A Japan Ground Self-Defense Force spokesman for the Western Army’s 15th Brigade summed up the purpose of this year’s exercise.

“We aim to improve the JSDF's ability to respond to disaster situations in remote islands and to strengthen cooperation with related organizations such as the U.S. military,” he said on the customary condition of anonymity.

Japan’s Self-Defense Forces have held the island disaster exercise every year since 2014, except last year, because of the pandemic, the spokesman said.

A Japan Ground Self-Defense Force medic checks the vital signs of a U.S. airman acting as an earthquake victim during the Remote Island Disaster Exercise on Okinawa, Tuesday, Nov. 2, 2021.
A Japan Ground Self-Defense Force medic checks the vital signs of a U.S. airman acting as an earthquake victim during the Remote Island Disaster Exercise on Okinawa, Tuesday, Nov. 2, 2021. (Matthew M. Burke/Stars and Stripes)
A heart monitor beeps at Kadena Air Base, Okinawa, during the annual Remote Island Disaster Exercise, Tuesday, Nov. 2, 2021.
A heart monitor beeps at Kadena Air Base, Okinawa, during the annual Remote Island Disaster Exercise, Tuesday, Nov. 2, 2021. (Matthew M. Burke/Stars and Stripes)
Japanese and American troops simulated injuries ranging from severe burns to broken bones during the annual Remote Island Disaster Exercise on Okinawa, Tuesday, Nov. 2, 2021.
Japanese and American troops simulated injuries ranging from severe burns to broken bones during the annual Remote Island Disaster Exercise on Okinawa, Tuesday, Nov. 2, 2021. (Matthew M. Burke/Stars and Stripes)

The exercise scenario involves an earthquake off Okinawa’s southeast coast. A second day of drills involving the Self-Defense Forces and Okinawa prefecture was inexplicably canceled, the spokesman said.

During the exercise Tuesday, medical personnel from the two nations confronted language barriers under trying conditions.

“We pretty frequently will train in scenarios in our small teams to most effectively treat and move a patient, so that’s less important to us today,” said Lt. Col. Shana Hirchert, 39, the senior flight physician for the 353rd Special Operations Wing. “This is pretty unique that we can kind of integrate our teams.”

The exercise began at Ukibaru Island, less than five miles off Okinawa’s east coast, Wilson said. A mix of 20 Japanese and American troops simulating injuries ranging from severe burns to broken bones were airlifted to the amphibious transport dock JS Kunisaki.

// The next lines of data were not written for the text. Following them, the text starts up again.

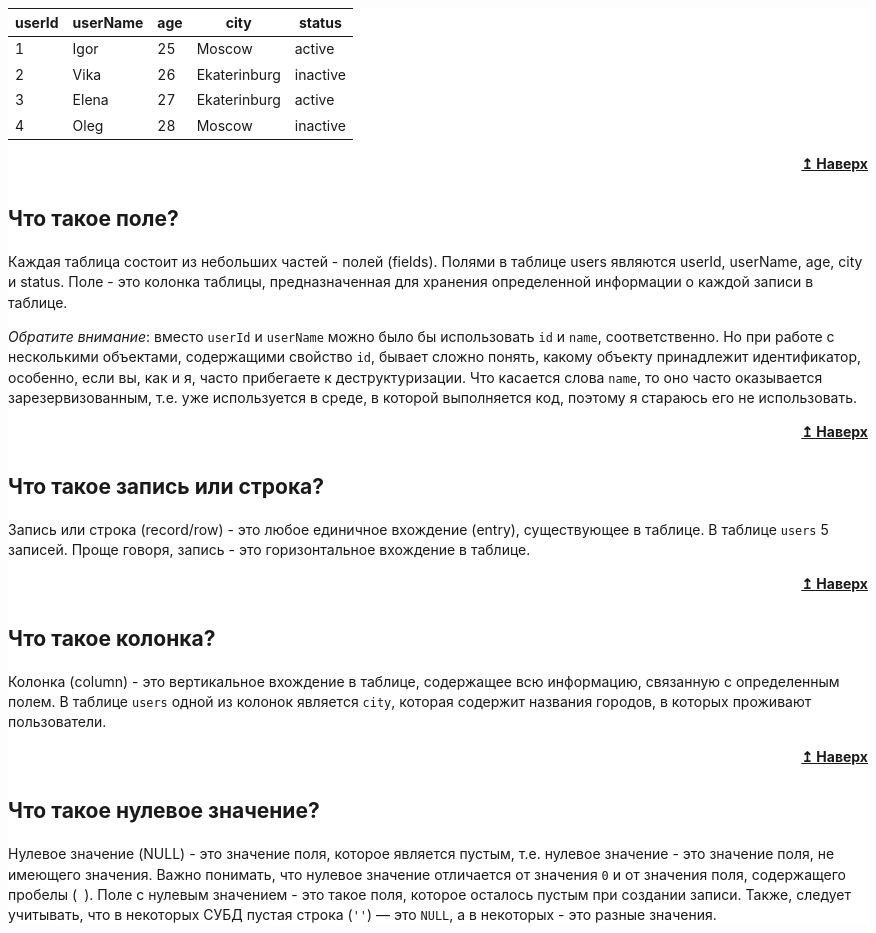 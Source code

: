 | userId | userName | age | city         | status   |
| ------ | -------- | --- | ------------ | -------- |
| 1      | Igor     | 25  | Moscow       | active   |
| 2      | Vika     | 26  | Ekaterinburg | inactive |
| 3      | Elena    | 27  | Ekaterinburg | active   |
| 4      | Oleg     | 28  | Moscow       | inactive |

<div align="right">
  <b><a href="#">↥ Наверх</a></b>
</div>

## Что такое поле?

Каждая таблица состоит из небольших частей - полей (fields). Полями в таблице users являются userId, userName, age, city и status. Поле - это колонка таблицы, предназначенная для хранения определенной информации о каждой записи в таблице.

_Обратите внимание_: вместо `userId` и `userName` можно было бы использовать `id` и `name`, соответственно. Но при работе с несколькими объектами, содержащими свойство `id`, бывает сложно понять, какому объекту принадлежит идентификатор, особенно, если вы, как и я, часто прибегаете к деструктуризации. Что касается слова `name`, то оно часто оказывается зарезервизованным, т.е. уже используется в среде, в которой выполняется код, поэтому я стараюсь его не использовать.

<div align="right">
  <b><a href="#">↥ Наверх</a></b>
</div>

## Что такое запись или строка?

Запись или строка (record/row) - это любое единичное вхождение (entry), существующее в таблице. В таблице `users` 5 записей. Проще говоря, запись - это горизонтальное вхождение в таблице.

<div align="right">
  <b><a href="#">↥ Наверх</a></b>
</div>

## Что такое колонка?

Колонка (column) - это вертикальное вхождение в таблице, содержащее всю информацию, связанную с определенным полем. В таблице `users` одной из колонок является `city`, которая содержит названия городов, в которых проживают пользователи.

<div align="right">
  <b><a href="#">↥ Наверх</a></b>
</div>

## Что такое нулевое значение?

Нулевое значение (NULL) - это значение поля, которое является пустым, т.е. нулевое значение - это значение поля, не имеющего значения. Важно понимать, что нулевое значение отличается от значения `0` и от значения поля, содержащего пробелы (` `). Поле с нулевым значением - это такое поля, которое осталось пустым при создании записи. Также, следует учитывать, что в некоторых СУБД пустая строка (`''`) — это `NULL`, а в некоторых - это разные значения.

There they were triaged and then flown to either Camp Naha, a Ground Self-Defense Force base, or Kadena.

From the Kadena flight line, a converted bus carried the simulated casualties to a medical tent some distance away. Doctors and paramedics of the special operations wing and the III MEF surgeon’s office jumped into rendering care, suturing wounds and splintering breaks. Heart monitors beeped and ventilators whirred as fluids were hung and sterile packages ripped open.

Leaders of the 15th Brigade observed while their medical personnel worked through translators to process patients with less severe injuries. One Japanese soldier took an airman’s blood pressure and recorded the results. The airman had a simulated piece of metal sticking through his already bandaged hand.

A patient was declared dead and placed outside the tent, under a blue tarp. The remaining patients were driven aboard the ambulance bus to U.S. Naval Hospital Okinawa at the Marine Corps’ Camp Foster.

Air Force Staff Sgt. Christopher Andersen, 25, a medic with the special operations wing, said the training provided good insight into Japanese military operations. He said he was blown away by their professionalism and organizational skills.

“We understand that we’re stronger together,” Wilson said. “The more that we’re able to have meaningful discussions and plan for different engagements and share that information, the better off we are together.”